16. SUBSEQUENT EVENTS

 

On April 5, 2020, the Company entered into certain exchange agreements separately with certain U.S. and non-U.S. holders of certain convertible promissory notes issued by the Company on January 21, 2020. The non-U.S. holders are qualified as "non-U.S. Persons" as defined in Regulation S of the Securities Act of 1933, as amended (the "Securities Act").
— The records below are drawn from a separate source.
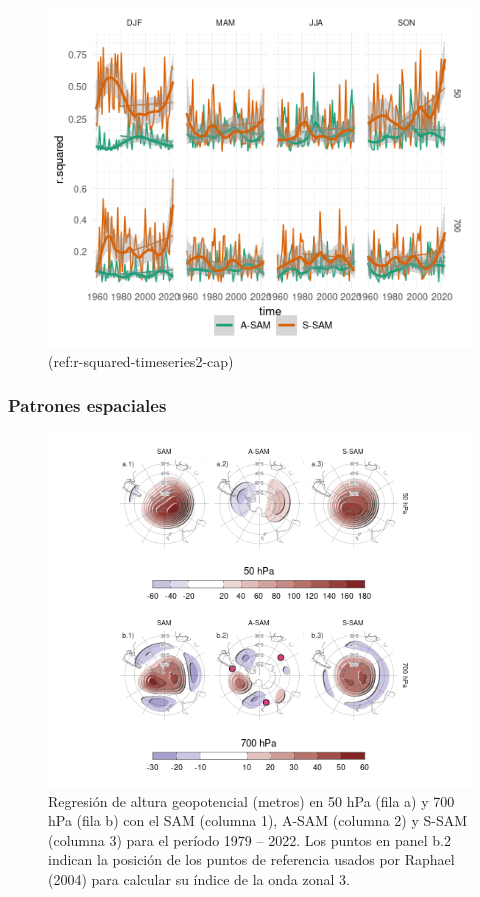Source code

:\documentclass[12pt,oneside]{reedthesis}
\begin{document}
\begin{figure}
\includegraphics{figures/30-sam/r-squared-timeseries2-1} \caption{(ref:r-squared-timeseries2-cap)}\label{fig:r-squared-timeseries2}
\end{figure}

\hypertarget{spatial}{%
\subsubsection{Patrones espaciales}\label{spatial}}




\begin{figure}
\includegraphics{figures/30-sam/2d-regr-1} \caption{Regresión de altura geopotencial (metros) en 50 hPa (fila a) y 700 hPa (fila b) con el SAM (columna 1), A-SAM (columna 2) y S-SAM (columna 3) para el período 1979 -- 2022.
Los puntos en panel b.2 indican la posición de los puntos de referencia usados por Raphael (2004) para calcular su índice de la onda zonal 3.}\label{fig:2d-regr}
\end{figure}
\end{document}
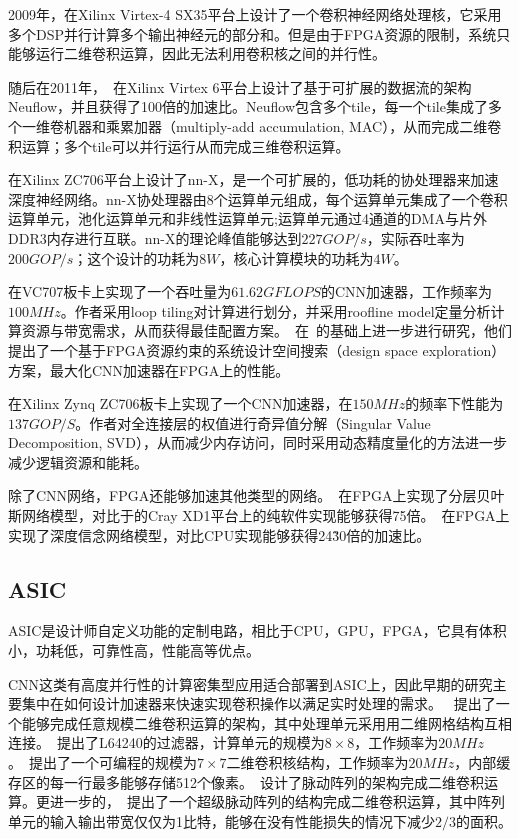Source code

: 2009年，\citet{farabet2009cnp}在Xilinx Virtex-4 SX35平台上设计了一个卷积神经网络处理核，它采用多个DSP并行计算多个输出神经元的部分和。但是由于FPGA资源的限制，系统只能够运行二维卷积运算，因此无法利用卷积核之间的并行性。

随后在2011年，~\citet{farabet2011neuflow}在Xilinx Virtex 6平台上设计了基于可扩展的数据流的架构Neuflow，并且获得了100倍的加速比。Neuflow包含多个tile，每一个tile集成了多个一维卷机器和乘累加器（multiply-add accumulation, MAC），从而完成二维卷积运算；多个tile可以并行运行从而完成三维卷积运算。

\citet{gokhale2014240}在Xilinx ZC706平台上设计了nn-X，是一个可扩展的，低功耗的协处理器来加速深度神经网络。nn-X协处理器由8个运算单元组成，每个运算单元集成了一个卷积运算单元，池化运算单元和非线性运算单元;运算单元通过4通道的DMA与片外DDR3内存进行互联。nn-X的理论峰值能够达到$227GOP/s$，实际吞吐率为$200GOP/s$；这个设计的功耗为$8W$，核心计算模块的功耗为$4W$。

\citet{zhang2015optimizing}在VC707板卡上实现了一个吞吐量为$61.62GFLOPS$的CNN加速器，工作频率为$100MHz$。作者采用loop tiling对计算进行划分，并采用roofline model定量分析计算资源与带宽需求，从而获得最佳配置方案。~\citet{suda2016throughput}在~\citet{zhang2015optimizing}的基础上进一步进行研究，他们提出了一个基于FPGA资源约束的系统设计空间搜索（design space exploration）方案，最大化CNN加速器在FPGA上的性能。

\citet{qiu2016going}在Xilinx Zynq ZC706板卡上实现了一个CNN加速器，在$150MHz$的频率下性能为$137GOP/S$。作者对全连接层的权值进行奇异值分解（Singular Value Decomposition, SVD），从而减少内存访问，同时采用动态精度量化的方法进一步减少逻辑资源和能耗。

除了CNN网络，FPGA还能够加速其他类型的网络。~\citet{rice2009scaling}在FPGA上实现了分层贝叶斯网络模型，对比于的Cray XD1平台上的纯软件实现能够获得75倍。~\citet{kim2009highly}在FPGA上实现了深度信念网络模型，对比CPU实现能够获得24\~30倍的加速比。

\subsection{ASIC}
ASIC是设计师自定义功能的定制电路，相比于CPU，GPU，FPGA，它具有体积小，功耗低，可靠性高，性能高等优点。

CNN这类有高度并行性的计算密集型应用适合部署到ASIC上，因此早期的研究主要集中在如何设计加速器来快速实现卷积操作以满足实时处理的需求。
~\citet{lee1987parallel}提出了一个能够完成任意规模二维卷积运算的架构，其中处理单元采用用二维网格结构互相连接。~\citet{stearns1988reconfigurable}提出了L64240的过滤器，计算单元的规模为$8\times 8$，工作频率为$20MHz$。~\citet{kamp1990programmable}提出了一个可编程的规模为$7\times 7$二维卷积核结构，工作频率为$20MHz$，内部缓存区的每一行最多能够存储512个像素。~\citet{hecht1991advanced}设计了脉动阵列的架构完成二维卷积运算。更进一步的，~\citet{lee2006super}提出了一个超级脉动阵列的结构完成二维卷积运算，其中阵列单元的输入输出带宽仅仅为1比特，能够在没有性能损失的情况下减少$2/3$的面积。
The U.S. holder is an "accredited investor" as that term is defined in Rule 501(a) of Regulation D. Pursuant to the Exchange Agreements, the holders agreed to deliver the Notes to the Company for cancellation, of which the aggregate principal amount plus accrued interest expenses are $931,584.07, and the Company agreed to issue to the holders an aggregate of 506,297 shares of the Company's common stock, par value $0.001 per share, and warrants to purchase 506,297 shares of Common Stock.

 

On April 20, 2020, the Company entered into certain exchange agreements separately with additional non-U.S. holders of certain convertible promissory notes issued by the Company on August 28 and September 4, 2019. The non-U.S. holders are qualified as "non-U.S. Persons" as defined in Regulation S of the Securities Act. Pursuant to the Exchange Agreements, the holders agreed to deliver such notes to the Company for cancellation, of which the aggregate principal amount plus accrued interest expenses are $515,195.84, and the Company agreed to issue to the holders an aggregate of 289,438 shares of the Company's common stock, par value $0.001 per, and warrants to purchase 289,438 shares of Common Stock.

 

In May 2020, the Company received capital contributions of approximately $1,602,040 in cash from 40 investors through private placements of the sale of certain number of Common Stocks for the purchase price of $2.25 per share of Common Stock and a free warrant attaches with each Common stock that was purchased. The exercise price of the warrant will be at $6.00 per common stock with a mandatory redemption at $9.00 per common stock pursuant to the terms and conditions of the warrants.

 

The Company has evaluated subsequent events through the date which the financial statements were available to be issued. All subsequent events requiring recognition as of March 31, 2020 have been incorporated into these financial statements and there are no subsequent events that require disclosure in accordance with FASB ASC Topic 855, "Subsequent Events."